In People v. Judge, 59 Mich. 529, 26 N. W. 694, it is held that a decision quashing an indictment may be reviewed, the only question being, What is the better form of review? That and mandamus was held the most appropriate remedy. So in the ease at bar the question is, Which is the most appropriate remedy? Eeview is not, because the wrong complained of cannot be completely remedied under that proceeding. Mandamus is, because a full and complete remedy may be given by that writ. (See Hill v. Morgan, 9 Idaho, 718, 76 Pac. 323.)
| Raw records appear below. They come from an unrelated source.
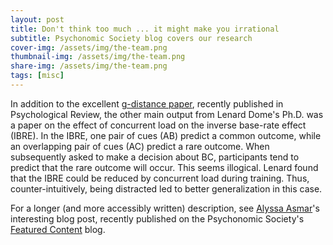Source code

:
 ```yaml
---
layout: post
title: Don't think too much ... it might make you irrational
subtitle: Psychonomic Society blog covers our research
cover-img: /assets/img/the-team.png
thumbnail-img: /assets/img/the-team.png
share-img: /assets/img/the-team.png
tags: [misc]
---
```


In addition to the excellent [g-distance paper](https://psycnet.apa.org/record/2026-03756-001), recently published in Psychological Review, the other main output from Lenard Dome's Ph.D. was a paper on the effect of concurrent load on the inverse base-rate effect (IBRE). In the IBRE, one pair of cues (AB) predict a common outcome, while an overlapping pair of cues (AC) predict a rare outcome. When subsequently asked to make a decision about BC, participants tend to predict that the rare outcome will occur. This seems illogical. Lenard found that the IBRE could be reduced by concurrent load during training. Thus, counter-intuitively, being distracted led to better generalization in this case. 

For a longer (and more accessibly written) description, see [Alyssa Asmar](https://scholar.google.com/citations?hl=en&user=j1o_CHgAAAAJ&view_op=list_works&sortby=pubdate)'s interesting blog post, recently published on the Psychonomic Society's [Featured Content](https://featuredcontent.psychonomic.org/dont-think-too-much-it-might-make-you-irrational/) blog.
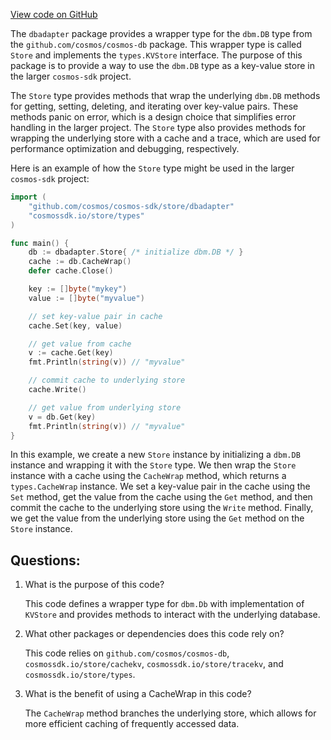 [View code on GitHub](https://github.com/cosmos/cosmos-sdk.git/store/dbadapter/store.go)

The `dbadapter` package provides a wrapper type for the `dbm.DB` type from the `github.com/cosmos/cosmos-db` package. This wrapper type is called `Store` and implements the `types.KVStore` interface. The purpose of this package is to provide a way to use the `dbm.DB` type as a key-value store in the larger `cosmos-sdk` project.

The `Store` type provides methods that wrap the underlying `dbm.DB` methods for getting, setting, deleting, and iterating over key-value pairs. These methods panic on error, which is a design choice that simplifies error handling in the larger project. The `Store` type also provides methods for wrapping the underlying store with a cache and a trace, which are used for performance optimization and debugging, respectively.

Here is an example of how the `Store` type might be used in the larger `cosmos-sdk` project:

```go
import (
    "github.com/cosmos/cosmos-sdk/store/dbadapter"
    "cosmossdk.io/store/types"
)

func main() {
    db := dbadapter.Store{ /* initialize dbm.DB */ }
    cache := db.CacheWrap()
    defer cache.Close()

    key := []byte("mykey")
    value := []byte("myvalue")

    // set key-value pair in cache
    cache.Set(key, value)

    // get value from cache
    v := cache.Get(key)
    fmt.Println(string(v)) // "myvalue"

    // commit cache to underlying store
    cache.Write()

    // get value from underlying store
    v = db.Get(key)
    fmt.Println(string(v)) // "myvalue"
}
```

In this example, we create a new `Store` instance by initializing a `dbm.DB` instance and wrapping it with the `Store` type. We then wrap the `Store` instance with a cache using the `CacheWrap` method, which returns a `types.CacheWrap` instance. We set a key-value pair in the cache using the `Set` method, get the value from the cache using the `Get` method, and then commit the cache to the underlying store using the `Write` method. Finally, we get the value from the underlying store using the `Get` method on the `Store` instance.
## Questions: 
 1. What is the purpose of this code?
    
    This code defines a wrapper type for `dbm.Db` with implementation of `KVStore` and provides methods to interact with the underlying database.

2. What other packages or dependencies does this code rely on?
    
    This code relies on `github.com/cosmos/cosmos-db`, `cosmossdk.io/store/cachekv`, `cosmossdk.io/store/tracekv`, and `cosmossdk.io/store/types`.

3. What is the benefit of using a CacheWrap in this code?
    
    The `CacheWrap` method branches the underlying store, which allows for more efficient caching of frequently accessed data.
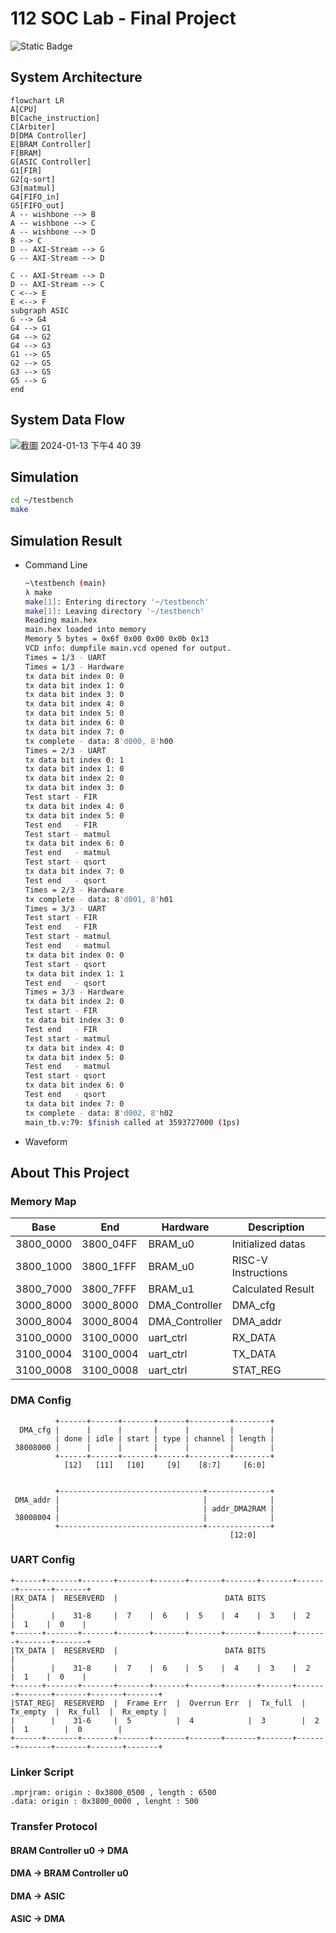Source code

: # 112 SOC Lab - Final Project
![Static Badge](https://img.shields.io/badge/Build-Success-green?labelColor=gray)

## System Architecture
```mermaid
flowchart LR
A[CPU]
B[Cache_instruction]
C[Arbiter]
D[DMA Controller]
E[BRAM Controller]
F[BRAM]
G[ASIC Controller]
G1[FIR]
G2[q-sort]
G3[matmul]
G4[FIFO_in]
G5[FIFO_out]
A -- wishbone --> B
A -- wishbone --> C
A -- wishbone --> D
B --> C
D -- AXI-Stream --> G
G -- AXI-Stream --> D

C -- AXI-Stream --> D
D -- AXI-Stream --> C
C <--> E
E <--> F
subgraph ASIC
G --> G4
G4 --> G1
G4 --> G2
G4 --> G3
G1 --> G5
G2 --> G5
G3 --> G5
G5 --> G
end
```

## System Data Flow
![截圖 2024-01-13 下午4 40 39](https://github.com/pocper/112_SOC_final_project/assets/79128379/d9315803-cecd-42dd-8cff-b8e1560f28bc)


## Simulation
``` bash
cd ~/testbench
make
```

## Simulation Result
- Command Line
    ``` bash
    ~\testbench (main)
    λ make
    make[1]: Entering directory '~/testbench'
    make[1]: Leaving directory '~/testbench'
    Reading main.hex
    main.hex loaded into memory
    Memory 5 bytes = 0x6f 0x00 0x00 0x0b 0x13
    VCD info: dumpfile main.vcd opened for output.
    Times = 1/3 - UART
    Times = 1/3 - Hardware
    tx data bit index 0: 0
    tx data bit index 1: 0
    tx data bit index 3: 0
    tx data bit index 4: 0
    tx data bit index 5: 0
    tx data bit index 6: 0
    tx data bit index 7: 0
    tx complete - data: 8'd000, 8'h00
    Times = 2/3 - UART
    tx data bit index 0: 1
    tx data bit index 1: 0
    tx data bit index 2: 0
    tx data bit index 3: 0
    Test start - FIR
    tx data bit index 4: 0
    tx data bit index 5: 0
    Test end   - FIR
    Test start - matmul
    tx data bit index 6: 0
    Test end   - matmul
    Test start - qsort
    tx data bit index 7: 0
    Test end   - qsort
    Times = 2/3 - Hardware
    tx complete - data: 8'd001, 8'h01
    Times = 3/3 - UART
    Test start - FIR
    Test end   - FIR
    Test start - matmul
    Test end   - matmul
    tx data bit index 0: 0
    Test start - qsort
    tx data bit index 1: 1
    Test end   - qsort
    Times = 3/3 - Hardware
    tx data bit index 2: 0
    Test start - FIR
    tx data bit index 3: 0
    Test end   - FIR
    Test start - matmul
    tx data bit index 4: 0
    tx data bit index 5: 0
    Test end   - matmul
    Test start - qsort
    tx data bit index 6: 0
    Test end   - qsort
    tx data bit index 7: 0
    tx complete - data: 8'd002, 8'h02
    main_tb.v:79: $finish called at 3593727000 (1ps)
    ```
- Waveform
## About This Project
### Memory Map 
|  Base   |   End   |   Hardware   |                  Description                 |
|---------|---------|--------------|----------------------------------------------|
|3800_0000|3800_04FF|BRAM_u0       |Initialized datas                             |
|3800_1000|3800_1FFF|BRAM_u0       |RISC-V Instructions                           |
|3800_7000|3800_7FFF|BRAM_u1       |Calculated Result                             |
|3000_8000|3000_8000|DMA_Controller|DMA_cfg                                       |
|3000_8004|3000_8004|DMA_Controller|DMA_addr                                      |
|3100_0000|3100_0000|uart_ctrl     |RX_DATA                                       |
|3100_0004|3100_0004|uart_ctrl     |TX_DATA                                       |
|3100_0008|3100_0008|uart_ctrl     |STAT_REG                                      |

### DMA Config
```
          +------+------+-------+------+---------+--------+
  DMA_cfg |      |      |       |      |         |        |
          | done | idle | start | type | channel | length |
 38008000 |      |      |       |      |         |        |
          +------+------+-------+------+---------+--------+
            [12]   [11]   [10]     [9]    [8:7]     [6:0]
 
 
          +--------------------------------+--------------+
 DMA_addr |                                |              |
          |                                | addr_DMA2RAM |
 38008004 |                                |              |
          +--------------------------------+--------------+
                                                 [12:0]
```
### UART Config
```
+------+-------+-------+-------+-------+-------+-------+-------+-------+-------+-------+
|RX_DATA |  RESERVERD  |                        DATA BITS                              |
|        |    31-8     |  7    |  6    |  5    |  4    |  3    |  2    |  1    |  0    |
+------+-------+-------+-------+-------+-------+-------+-------+-------+-------+-------+
|TX_DATA |  RESERVERD  |                        DATA BITS                              |
|        |    31-8     |  7    |  6    |  5    |  4    |  3    |  2    |  1    |  0    |
+------+-------+-------+-------+-------+-------+-------+-------+-------+-------+-------+-------+-------+
|STAT_REG|  RESERVERD  |  Frame Err  |  Overrun Err  |  Tx_full  |  Tx_empty  |  Rx_full  |  Rx_empty |
|        |    31-6     |  5          |  4            |  3        |  2         |  1        |  0        |
+------+-------+-------+-------+-------+-------+-------+-------+-------+-------+-------+-------+-------+
```

### Linker Script
``` 
.mprjram: origin : 0x3800_0500 , length : 6500
.data: origin : 0x3800_0000 , lenght : 500
```

### Transfer Protocol
#### BRAM Controller u0 -> DMA

#### DMA -> BRAM Controller u0 

#### DMA -> ASIC

#### ASIC -> DMA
It is not sufficient to say that the issuance of the writ of mandate might interfere with the right of Shoshone county to have two terms of court during the year 1904 as provided by the constitution, as the rights of the people of Kootenai county to have two terms of court each year is given by the same provision of the constitution.
I concur in the conclusion reached by Mr. Justice Ailshie, to the effect that the court had no jurisdiction to make the order discharging said panel, and dissent from the conclusion that certiorari is the appropriate remedy.